ASSIGNMENT>
Reproduce the records below exactly, but only between the lines holding "[**বাংলায় এডভান্সড জ্যাঙ্গো**" and "[**রিয়েক্ট বাংলা সিরিজ**", inclusive.

++++ TASK MATERIAL ++++

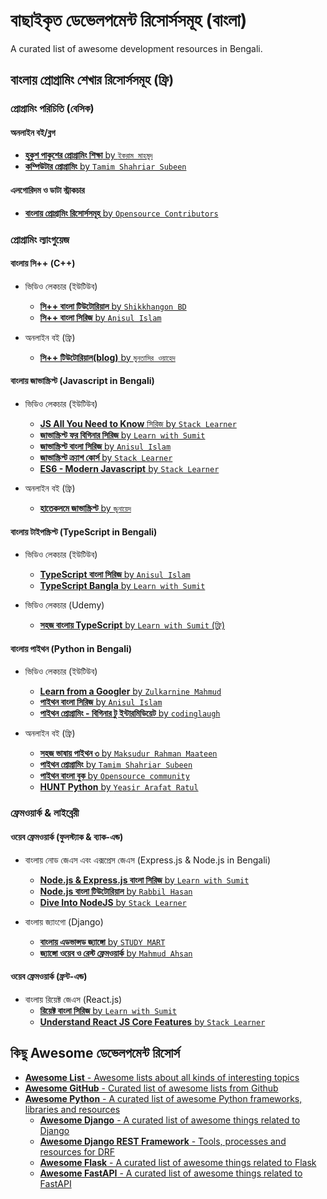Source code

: # বাছাইকৃত ডেভেলপমেন্ট রিসোর্সসমূহ (বাংলা)

A curated list of awesome development resources in Bengali.

## বাংলায় প্রোগ্রামিং শেখার রিসোর্সসমূহ (ফ্রি)

### প্রোগ্রামিং পরিচিতি (বেসিক)

#### অনলাইন বই/ব্লগ

* [**হুকুশ পাকুশের প্রোগ্রামিং শিক্ষা** by `ইকরাম মাহমুদ`](https://hukush-pakush.com/chap1)
* [**কম্পিউটার প্রোগ্রামিং** by `Tamim Shahriar Subeen`](http://cpbook.subeen.com/2011/08/blog-post.html)

#### এলগোরিদম ও ডাটা স্ট্রাকচার

* [**বাংলায় প্রোগ্রামিং রিসোর্সসমূহ** by `Opensource Contributors`](https://github.com/me-shaon/bangla-programming-resources)

### প্রোগ্রামিং ল্যাংগুয়েজ

#### বাংলায় সি++ (C++)

* ভিডিও লেকচার (ইউটিউব)
  * [**সি++ বাংলা টিউটোরিয়াল** by `Shikkhangon BD`](https://www.youtube.com/watch?v=Fzs9LTB1XCs&list=PLeqnvPK4PpyWsjZvgLTRcc-dkPQXc8SHc)
  * [**সি++ বাংলা সিরিজ** by `Anisul Islam`](https://www.youtube.com/watch?v=0T4mPpbNs_8&list=PLgH5QX0i9K3q0ZKeXtF--CZ0PdH1sSbYL)
  
* অনলাইন বই (ফ্রি)
  * [**সি++ টিউটোরিয়াল(blog)** by `মুনতাসির ওয়াহেদ`](http://shoshikkha.com/archives/category/computer-science/programming/language/c)

#### বাংলায় জাভাস্ক্রিপ্ট (Javascript in Bengali)

* ভিডিও লেকচার (ইউটিউব)
  * [**JS All You Need to Know** সিরিজ by `Stack Learner`](https://www.youtube.com/watch?v=9Rhawzp-Icg&list=PL_XxuZqN0xVAu_dWUVFbscqZdTzE8t6Z1)
  * [**জাভাস্ক্রিপ্ট ফর বিগিনার সিরিজ** by `Learn with Sumit`](https://www.youtube.com/watch?v=rePN-VFo1Eo&list=PLHiZ4m8vCp9OkrURufHpGUUTBjJhO9Ghy)
  * [**জাভাস্ক্রিপ্ট বাংলা সিরিজ** by `Anisul Islam`](https://www.youtube.com/watch?v=fBhxs9OHxtY&list=PLgH5QX0i9K3qzryglMjcyEktz4q7ySunX)
  * [**জাভাস্ক্রিপ্ট ক্র্যাশ কোর্স** by `Stack Learner`](https://www.youtube.com/watch?v=qe9k1se3bSQ&list=PL_XxuZqN0xVAJTV_1ZXwB1XIiFkK0ddZA)
  * [**ES6 - Modern Javascript** by `Stack Learner`](https://www.youtube.com/watch?v=l3Uc-7dxZUM&list=PL_XxuZqN0xVA676tNBA0W8YgdQqU44Y_J)

* অনলাইন বই (ফ্রি)
  * [**হাতেকলমে জাভাস্ক্রিপ্ট** by `জুনায়েদ`](https://zonayed.js.org/)

#### বাংলায় টাইপস্ক্রিপ্ট  (TypeScript in Bengali)

* ভিডিও লেকচার (ইউটিউব)
  * [**TypeScript বাংলা সিরিজ** by `Anisul Islam`](https://www.youtube.com/watch?v=FQVsJjj5n70&list=PLgH5QX0i9K3rXq_1OgVmjaEJJ1akJQgPq)
  * [**TypeScript Bangla** by `Learn with Sumit`](https://www.youtube.com/watch?v=CHnTTzD1pAQ&list=PLHiZ4m8vCp9PgOOjdyNpc6AoBmKNrp_u3)

* ভিডিও লেকচার (Udemy)
  * [**সহজ বাংলায় TypeScript** by `Learn with Sumit` (ফ্রি)](https://www.udemy.com/course/typescript-crash-course-in-bangla/)

#### বাংলায় পাইথন (Python in Bengali)

* ভিডিও লেকচার (ইউটিউব)
  * [**Learn from a Googler** by `Zulkarnine Mahmud`](https://www.youtube.com/watch?v=Z6JjqHxT6oM&list=PLV3rqOvr9vgkW7U-kdxtUBx74ICpw94k8)
  * [**পাইথন বাংলা সিরিজ** by `Anisul Islam`](https://www.youtube.com/watch?v=xjcCi6Tzfxw&list=PLgH5QX0i9K3rz5XqMsTk41_j15_6682BN)
  * [**পাইথন প্রোগ্রামিং - বিগিনার টু ইন্টারমিডিয়েট** by `codinglaugh`](https://www.youtube.com/watch?v=Nj7h3FWcRGY&list=PLTgx8WgkaUw5OshLPgiblglUkF3_cXK5s)

* অনলাইন বই (ফ্রি)
  * [**সহজ ভাষায় পাইথন ৩** by `Maksudur Rahman Maateen`](https://python.maateen.me/)
  * [**পাইথন প্রোগ্রামিং** by `Tamim Shahriar Subeen`](http://pybook.subeen.com/)
  * [**পাইথন বাংলা বুক** by `Opensource community`](https://github.com/subrata6630/Python-Bangla-Book/blob/master/SUMMARY.md)
  * [**HUNT Python** by `Yeasir Arafat Ratul`](https://github.com/YeasirArafatRatul/Python-Programming-Language-3-Bangla-Book/blob/master/HUNT%20Python-Short%20Version.pdf)

### ফ্রেমওয়ার্ক & লাইব্রেরী

#### ওয়েব ফ্রেমওয়ার্ক (ফুলস্ট্যাক & ব্যাক-এন্ড)

* বাংলায় নোড জেএস এবং এক্সপ্রেস জেএস (Express.js & Node.js in Bengali)
  * [**Node.js & Express.js বাংলা সিরিজ** by `Learn with Sumit`](https://www.youtube.com/watch?v=WC-g0JtEIwM&list=PLHiZ4m8vCp9PHnOIT7gd30PCBoYCpGoQM)
  * [**Node.js বাংলা টিউটোরিয়াল** by `Rabbil Hasan`](https://www.youtube.com/watch?v=nlq9niwtDS0&list=PLkyGuIcLcmx2qXaZkjCL8-P78i2J5rDOa)
  * [**Dive Into NodeJS** by `Stack Learner`](https://www.youtube.com/watch?v=PNDZQ7NojEg&list=PL_XxuZqN0xVDHFj-ecFSU0SU-B0TuJRk9)

* বাংলায় জ্যাংগো (Django)
  * [**বাংলায় এডভান্সড জ্যাঙ্গো** by `STUDY MART`](https://www.youtube.com/watch?v=NDKFOD1sLZE&list=PLKdU0fuY4OFfo3VgywUFoAUY7Udi3_6V6)
  * [**জ‍্যাঙ্গো ওয়েব ও রেস্ট ফ্রেমওয়ার্ক** by `Mahmud Ahsan`](https://www.youtube.com/results?search_query=django+bangla)

#### ওয়েব ফ্রেমওয়ার্ক (ফ্রন্ট-এন্ড)

* বাংলায় রিয়েক্ট জেএস (React.js)
  * [**রিয়েক্ট বাংলা সিরিজ** by `Learn with Sumit`](https://www.youtube.com/watch?v=5Xy-t8k_M4A&list=PLHiZ4m8vCp9M6HVQv7a36cp8LKzyHIePr)
  * [**Understand React JS Core Features** by `Stack Learner`](https://www.youtube.com/watch?v=sCKGvYTSdKM&list=PL_XxuZqN0xVBANld2gDEE6_0G886zavUs)

## কিছু Awesome ডেভেলপমেন্ট রিসোর্স

* [**Awesome List** - Awesome lists about all kinds of interesting topics](https://github.com/sindresorhus/awesome)
* [**Awesome GitHub** - Curated list of awesome lists from Github](https://github.com/sindresorhus/awesomeproject-awesome.org/phillipadsmith/awesome-github)
* [**Awesome Python** - A curated list of awesome Python frameworks, libraries and resources](https://github.com/vinta/awesome-python)
  * [**Awesome Django** - A curated list of awesome things related to Django](https://github.com/wsvincent/awesome-django)
  * [**Awesome Django REST Framework** - Tools, processes and resources for DRF](https://github.com/nioperas06/awesome-django-rest-framework)
  * [**Awesome Flask** - A curated list of awesome things related to Flask](https://github.com/humiaozuzu/awesome-flask)
  * [**Awesome FastAPI** - A curated list of awesome things related to FastAPI](https://github.com/mjhea0/awesome-fastapi)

++++

EXPECTED ANSWER>
  * [**বাংলায় এডভান্সড জ্যাঙ্গো** by `STUDY MART`](https://www.youtube.com/watch?v=NDKFOD1sLZE&list=PLKdU0fuY4OFfo3VgywUFoAUY7Udi3_6V6)
  * [**জ‍্যাঙ্গো ওয়েব ও রেস্ট ফ্রেমওয়ার্ক** by `Mahmud Ahsan`](https://www.youtube.com/results?search_query=django+bangla)

#### ওয়েব ফ্রেমওয়ার্ক (ফ্রন্ট-এন্ড)

* বাংলায় রিয়েক্ট জেএস (React.js)
  * [**রিয়েক্ট বাংলা সিরিজ** by `Learn with Sumit`](https://www.youtube.com/watch?v=5Xy-t8k_M4A&list=PLHiZ4m8vCp9M6HVQv7a36cp8LKzyHIePr)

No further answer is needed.